Edward Gerald Corrigan is an American banker who was the seventh President of the Federal Reserve Bank of New York and Vice-Chairman of the Federal Open Market Committee. Corrigan is currently a partner and managing director in the Office of the Chairman at Goldman Sachs and was appointed chairman of GS Bank USA, the bank holding company of Goldman Sachs, in September 2008. He is also a member of the Group of Thirty, an influential international body of leading financiers and academics.

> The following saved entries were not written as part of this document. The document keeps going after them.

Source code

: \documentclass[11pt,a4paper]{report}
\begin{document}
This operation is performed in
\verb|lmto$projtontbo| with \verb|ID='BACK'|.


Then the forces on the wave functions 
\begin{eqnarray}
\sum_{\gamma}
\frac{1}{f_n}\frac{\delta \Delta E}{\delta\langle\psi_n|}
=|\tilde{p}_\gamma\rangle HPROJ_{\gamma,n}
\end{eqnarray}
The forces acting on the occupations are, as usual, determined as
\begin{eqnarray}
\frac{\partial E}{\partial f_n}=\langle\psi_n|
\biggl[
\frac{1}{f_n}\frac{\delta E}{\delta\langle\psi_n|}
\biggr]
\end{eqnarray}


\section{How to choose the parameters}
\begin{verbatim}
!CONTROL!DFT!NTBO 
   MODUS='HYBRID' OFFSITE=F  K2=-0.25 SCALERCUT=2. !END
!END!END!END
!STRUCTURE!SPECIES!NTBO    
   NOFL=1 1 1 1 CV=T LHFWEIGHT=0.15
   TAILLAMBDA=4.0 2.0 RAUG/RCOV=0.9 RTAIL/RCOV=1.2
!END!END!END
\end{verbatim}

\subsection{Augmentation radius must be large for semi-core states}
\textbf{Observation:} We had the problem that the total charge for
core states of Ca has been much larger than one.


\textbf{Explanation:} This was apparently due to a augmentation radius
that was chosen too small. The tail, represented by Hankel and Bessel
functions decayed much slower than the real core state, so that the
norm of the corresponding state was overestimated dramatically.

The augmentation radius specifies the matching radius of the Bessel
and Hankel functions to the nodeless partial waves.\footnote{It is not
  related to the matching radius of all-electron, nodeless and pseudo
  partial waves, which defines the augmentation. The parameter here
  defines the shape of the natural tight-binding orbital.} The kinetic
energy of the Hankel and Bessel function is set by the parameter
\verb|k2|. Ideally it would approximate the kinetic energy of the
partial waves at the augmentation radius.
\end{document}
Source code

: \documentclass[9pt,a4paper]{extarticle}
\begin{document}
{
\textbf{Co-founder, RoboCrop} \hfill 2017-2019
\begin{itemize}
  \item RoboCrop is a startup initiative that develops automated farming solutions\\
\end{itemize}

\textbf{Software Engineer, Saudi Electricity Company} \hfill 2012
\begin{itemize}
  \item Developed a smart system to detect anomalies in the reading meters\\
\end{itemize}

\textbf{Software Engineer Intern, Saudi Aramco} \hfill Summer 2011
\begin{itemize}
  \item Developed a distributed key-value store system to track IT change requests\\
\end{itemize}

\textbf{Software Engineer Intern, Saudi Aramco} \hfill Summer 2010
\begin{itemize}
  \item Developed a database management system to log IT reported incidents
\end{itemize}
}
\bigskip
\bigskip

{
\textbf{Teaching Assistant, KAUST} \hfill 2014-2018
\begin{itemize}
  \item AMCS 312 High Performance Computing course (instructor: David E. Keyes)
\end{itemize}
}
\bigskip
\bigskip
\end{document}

Asli Demirgüç-Kunt is a Turkish economist. She is currently the Chief Economist of Europe and Central Asia Region of the World Bank. Over her 30-year career in the World Bank, she has also served as the Director of Research, Director of Development Policy, and the Chief Economist of the Finance and Private Sector Development Network, conducting research and advising on financial and private sector development issues. Asli has been named one of the top 10 women in economics as of June 2015 and one of the top 10 percent of Female Economists for her contributions to the field of economics.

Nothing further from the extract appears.